──────── Exercise inputs

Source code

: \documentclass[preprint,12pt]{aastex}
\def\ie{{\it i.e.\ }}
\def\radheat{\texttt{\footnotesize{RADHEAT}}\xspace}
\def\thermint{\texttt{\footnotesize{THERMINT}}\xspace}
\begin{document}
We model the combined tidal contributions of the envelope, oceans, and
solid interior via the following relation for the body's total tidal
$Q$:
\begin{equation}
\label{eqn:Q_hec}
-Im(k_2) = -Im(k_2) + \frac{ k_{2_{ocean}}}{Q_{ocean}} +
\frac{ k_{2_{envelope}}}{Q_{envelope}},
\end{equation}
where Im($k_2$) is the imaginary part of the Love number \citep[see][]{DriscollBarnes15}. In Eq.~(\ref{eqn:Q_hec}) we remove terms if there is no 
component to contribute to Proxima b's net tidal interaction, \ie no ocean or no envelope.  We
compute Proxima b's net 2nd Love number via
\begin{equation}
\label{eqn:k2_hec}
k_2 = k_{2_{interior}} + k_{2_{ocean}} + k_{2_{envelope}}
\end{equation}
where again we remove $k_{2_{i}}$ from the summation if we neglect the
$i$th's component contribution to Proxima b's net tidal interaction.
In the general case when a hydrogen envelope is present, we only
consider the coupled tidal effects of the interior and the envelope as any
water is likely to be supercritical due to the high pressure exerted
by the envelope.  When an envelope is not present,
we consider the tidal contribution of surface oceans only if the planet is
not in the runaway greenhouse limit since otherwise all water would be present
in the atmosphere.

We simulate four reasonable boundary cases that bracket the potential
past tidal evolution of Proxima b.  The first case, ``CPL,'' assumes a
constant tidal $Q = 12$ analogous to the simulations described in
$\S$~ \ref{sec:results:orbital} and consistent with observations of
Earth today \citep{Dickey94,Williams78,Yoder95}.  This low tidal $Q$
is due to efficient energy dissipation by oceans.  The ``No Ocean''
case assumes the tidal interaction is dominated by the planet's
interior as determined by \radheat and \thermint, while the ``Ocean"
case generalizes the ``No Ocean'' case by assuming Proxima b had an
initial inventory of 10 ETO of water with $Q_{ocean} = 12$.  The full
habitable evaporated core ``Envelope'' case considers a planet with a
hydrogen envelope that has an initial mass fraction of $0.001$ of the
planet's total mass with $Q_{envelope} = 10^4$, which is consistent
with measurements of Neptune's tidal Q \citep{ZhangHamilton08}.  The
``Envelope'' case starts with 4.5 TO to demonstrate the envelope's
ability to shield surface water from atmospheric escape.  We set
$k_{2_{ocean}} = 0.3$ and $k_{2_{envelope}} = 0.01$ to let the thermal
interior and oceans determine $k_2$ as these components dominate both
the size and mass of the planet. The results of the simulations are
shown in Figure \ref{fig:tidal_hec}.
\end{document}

────────────────
──────── Exercise inputs

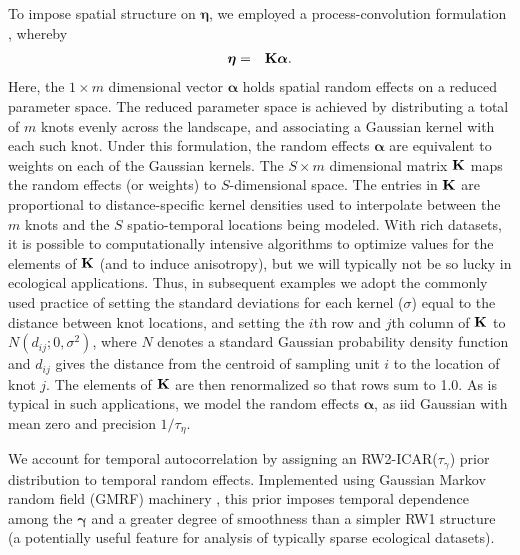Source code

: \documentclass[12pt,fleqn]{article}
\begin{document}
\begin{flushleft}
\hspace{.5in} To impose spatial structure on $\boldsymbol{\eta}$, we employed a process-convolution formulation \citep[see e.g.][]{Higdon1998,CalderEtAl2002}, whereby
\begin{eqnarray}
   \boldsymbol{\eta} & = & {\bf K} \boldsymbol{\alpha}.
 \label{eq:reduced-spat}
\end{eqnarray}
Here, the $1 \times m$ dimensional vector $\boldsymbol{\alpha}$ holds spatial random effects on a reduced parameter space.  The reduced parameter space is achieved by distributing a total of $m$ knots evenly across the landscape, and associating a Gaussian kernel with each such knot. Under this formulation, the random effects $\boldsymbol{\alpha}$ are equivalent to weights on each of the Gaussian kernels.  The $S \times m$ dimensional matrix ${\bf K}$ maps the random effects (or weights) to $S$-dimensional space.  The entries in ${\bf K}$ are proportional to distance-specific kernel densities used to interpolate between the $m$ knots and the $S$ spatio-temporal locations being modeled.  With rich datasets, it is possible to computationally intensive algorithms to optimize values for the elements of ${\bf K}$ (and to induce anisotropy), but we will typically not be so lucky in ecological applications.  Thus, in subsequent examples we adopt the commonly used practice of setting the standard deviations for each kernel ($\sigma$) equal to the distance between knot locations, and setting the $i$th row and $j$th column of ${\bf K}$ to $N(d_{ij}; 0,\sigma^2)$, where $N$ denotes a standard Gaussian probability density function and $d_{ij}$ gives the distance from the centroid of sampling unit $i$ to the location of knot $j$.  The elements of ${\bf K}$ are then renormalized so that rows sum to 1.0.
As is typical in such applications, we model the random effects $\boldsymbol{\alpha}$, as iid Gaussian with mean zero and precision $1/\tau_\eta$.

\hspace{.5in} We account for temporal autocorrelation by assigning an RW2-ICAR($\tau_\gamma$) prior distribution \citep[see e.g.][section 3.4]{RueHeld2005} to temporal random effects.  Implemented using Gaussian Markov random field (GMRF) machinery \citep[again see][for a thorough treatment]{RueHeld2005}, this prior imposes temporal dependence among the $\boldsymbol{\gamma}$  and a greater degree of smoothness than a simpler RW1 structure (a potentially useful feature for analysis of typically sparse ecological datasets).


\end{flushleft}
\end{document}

────────────────

### What is being asked
The line above containing "-Im(k_2) = -Im(k_2)", the line containing "the size and", and every line between them are to be transcribed exactly; no other line is wanted.

### Solution to this exercise
-Im(k_2) = -Im(k_2) + \frac{ k_{2_{ocean}}}{Q_{ocean}} +
\frac{ k_{2_{envelope}}}{Q_{envelope}},
\end{equation}
where Im($k_2$) is the imaginary part of the Love number \citep[see][]{DriscollBarnes15}. In Eq.~(\ref{eqn:Q_hec}) we remove terms if there is no 
component to contribute to Proxima b's net tidal interaction, \ie no ocean or no envelope.  We
compute Proxima b's net 2nd Love number via
\begin{equation}
\label{eqn:k2_hec}
k_2 = k_{2_{interior}} + k_{2_{ocean}} + k_{2_{envelope}}
\end{equation}
where again we remove $k_{2_{i}}$ from the summation if we neglect the
$i$th's component contribution to Proxima b's net tidal interaction.
In the general case when a hydrogen envelope is present, we only
consider the coupled tidal effects of the interior and the envelope as any
water is likely to be supercritical due to the high pressure exerted
by the envelope.  When an envelope is not present,
we consider the tidal contribution of surface oceans only if the planet is
not in the runaway greenhouse limit since otherwise all water would be present
in the atmosphere.

We simulate four reasonable boundary cases that bracket the potential
past tidal evolution of Proxima b.  The first case, ``CPL,'' assumes a
constant tidal $Q = 12$ analogous to the simulations described in
$\S$~ \ref{sec:results:orbital} and consistent with observations of
Earth today \citep{Dickey94,Williams78,Yoder95}.  This low tidal $Q$
is due to efficient energy dissipation by oceans.  The ``No Ocean''
case assumes the tidal interaction is dominated by the planet's
interior as determined by \radheat and \thermint, while the ``Ocean"
case generalizes the ``No Ocean'' case by assuming Proxima b had an
initial inventory of 10 ETO of water with $Q_{ocean} = 12$.  The full
habitable evaporated core ``Envelope'' case considers a planet with a
hydrogen envelope that has an initial mass fraction of $0.001$ of the
planet's total mass with $Q_{envelope} = 10^4$, which is consistent
with measurements of Neptune's tidal Q \citep{ZhangHamilton08}.  The
``Envelope'' case starts with 4.5 TO to demonstrate the envelope's
ability to shield surface water from atmospheric escape.  We set
$k_{2_{ocean}} = 0.3$ and $k_{2_{envelope}} = 0.01$ to let the thermal
interior and oceans determine $k_2$ as these components dominate both
the size and mass of the planet. The results of the simulations are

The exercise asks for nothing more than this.